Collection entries
● ● ● ●
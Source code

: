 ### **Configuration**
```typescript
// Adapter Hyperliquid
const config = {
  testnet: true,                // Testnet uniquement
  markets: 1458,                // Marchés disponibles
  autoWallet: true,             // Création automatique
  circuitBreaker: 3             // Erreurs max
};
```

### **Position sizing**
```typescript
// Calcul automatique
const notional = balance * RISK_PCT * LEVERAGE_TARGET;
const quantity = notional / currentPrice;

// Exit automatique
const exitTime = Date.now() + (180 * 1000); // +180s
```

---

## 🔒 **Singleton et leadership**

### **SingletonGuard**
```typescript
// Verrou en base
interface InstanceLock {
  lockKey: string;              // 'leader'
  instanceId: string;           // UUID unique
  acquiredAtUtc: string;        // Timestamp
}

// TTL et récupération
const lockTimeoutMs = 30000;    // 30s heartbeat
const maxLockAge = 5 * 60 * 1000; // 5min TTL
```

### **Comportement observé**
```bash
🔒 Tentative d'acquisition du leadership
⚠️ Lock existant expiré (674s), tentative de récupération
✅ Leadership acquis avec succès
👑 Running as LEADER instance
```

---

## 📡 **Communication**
● ● ● ●
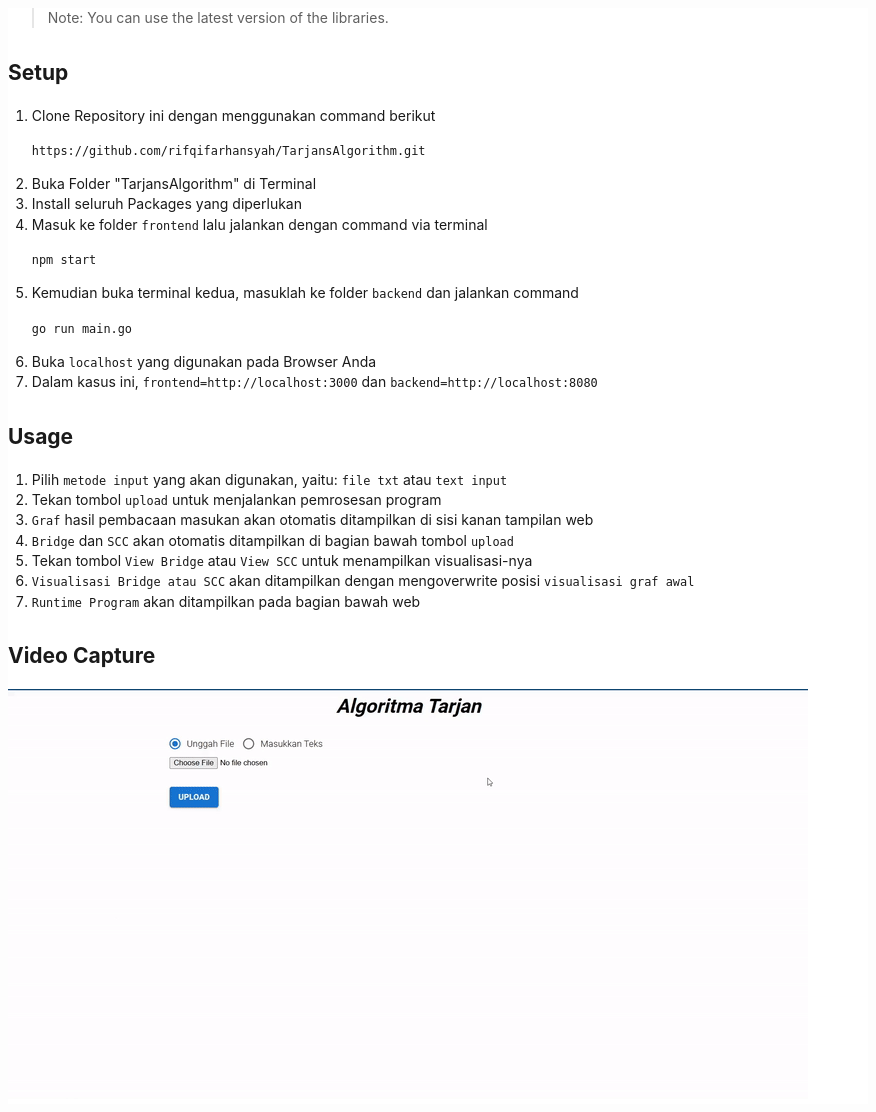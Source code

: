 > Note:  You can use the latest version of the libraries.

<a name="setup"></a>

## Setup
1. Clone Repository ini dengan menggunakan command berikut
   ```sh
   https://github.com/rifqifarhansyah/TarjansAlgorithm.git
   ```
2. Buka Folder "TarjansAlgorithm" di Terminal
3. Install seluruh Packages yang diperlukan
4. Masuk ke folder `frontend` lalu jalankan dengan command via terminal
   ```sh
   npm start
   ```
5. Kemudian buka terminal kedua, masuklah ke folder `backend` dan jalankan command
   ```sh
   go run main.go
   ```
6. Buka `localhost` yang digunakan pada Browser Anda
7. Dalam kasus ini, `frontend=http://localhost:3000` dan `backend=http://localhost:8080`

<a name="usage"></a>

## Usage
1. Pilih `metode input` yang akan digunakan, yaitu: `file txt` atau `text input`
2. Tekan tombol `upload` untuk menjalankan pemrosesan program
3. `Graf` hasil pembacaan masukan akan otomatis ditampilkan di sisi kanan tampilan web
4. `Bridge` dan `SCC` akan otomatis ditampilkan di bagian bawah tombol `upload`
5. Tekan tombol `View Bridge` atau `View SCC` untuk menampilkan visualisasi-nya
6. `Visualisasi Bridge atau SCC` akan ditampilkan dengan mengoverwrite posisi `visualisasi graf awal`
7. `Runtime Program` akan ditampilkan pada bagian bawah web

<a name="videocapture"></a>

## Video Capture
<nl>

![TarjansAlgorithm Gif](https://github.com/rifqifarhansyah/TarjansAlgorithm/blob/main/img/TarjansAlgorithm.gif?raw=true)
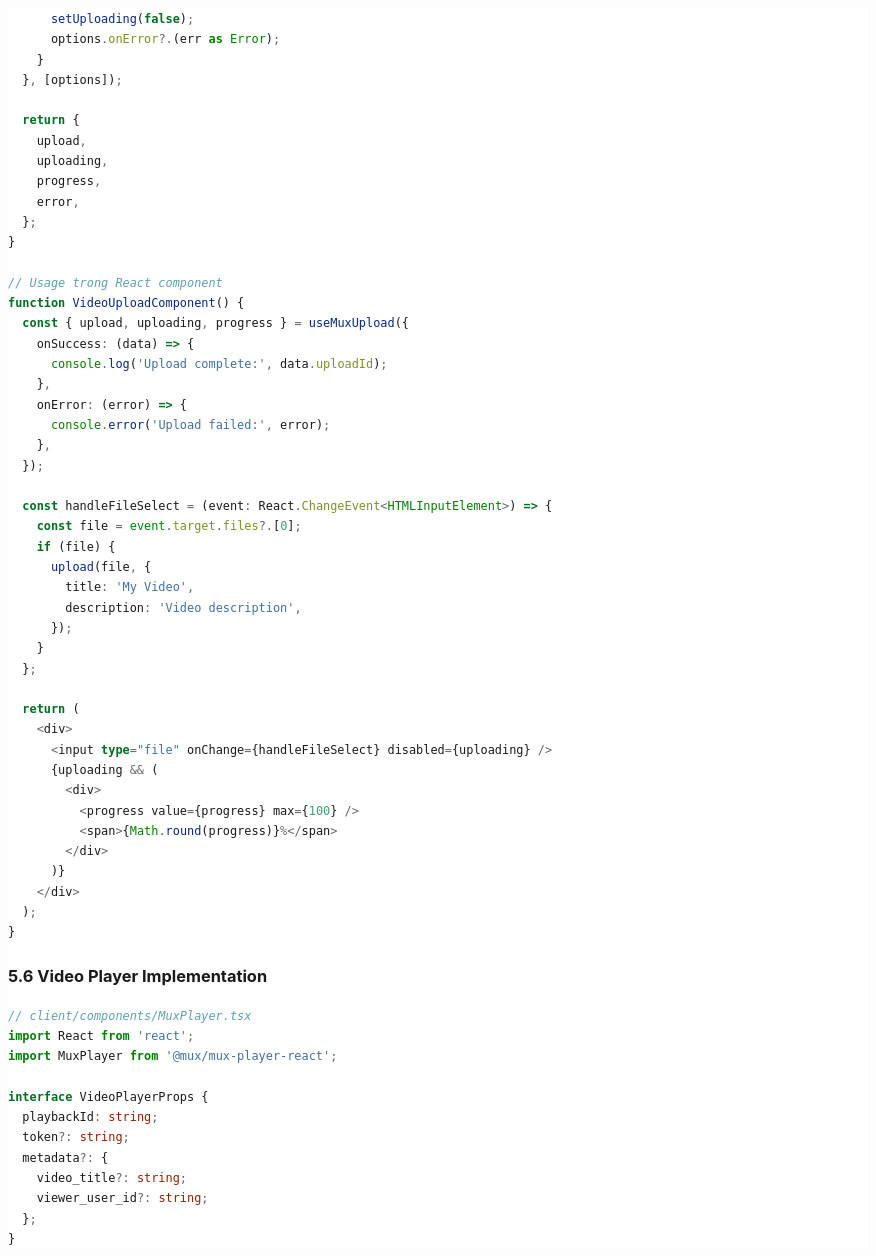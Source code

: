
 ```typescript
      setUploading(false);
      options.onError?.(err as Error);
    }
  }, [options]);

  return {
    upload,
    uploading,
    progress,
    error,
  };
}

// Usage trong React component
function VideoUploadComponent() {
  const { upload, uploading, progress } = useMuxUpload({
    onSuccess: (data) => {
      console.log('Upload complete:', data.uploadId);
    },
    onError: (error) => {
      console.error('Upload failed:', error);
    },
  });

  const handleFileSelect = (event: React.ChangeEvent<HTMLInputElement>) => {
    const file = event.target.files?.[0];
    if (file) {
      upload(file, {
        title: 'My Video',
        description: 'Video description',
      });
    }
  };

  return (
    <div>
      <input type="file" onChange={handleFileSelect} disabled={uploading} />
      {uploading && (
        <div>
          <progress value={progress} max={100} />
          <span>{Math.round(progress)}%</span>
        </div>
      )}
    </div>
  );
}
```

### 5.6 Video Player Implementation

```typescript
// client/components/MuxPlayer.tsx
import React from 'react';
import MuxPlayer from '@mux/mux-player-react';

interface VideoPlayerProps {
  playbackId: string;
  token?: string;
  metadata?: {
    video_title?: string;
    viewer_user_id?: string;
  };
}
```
● ● ● ●
◆ About this exercise ◆
Search the records above for "options" and copy every line that has it.

◆ The answer ◆
      options.onError?.(err as Error);
  }, [options]);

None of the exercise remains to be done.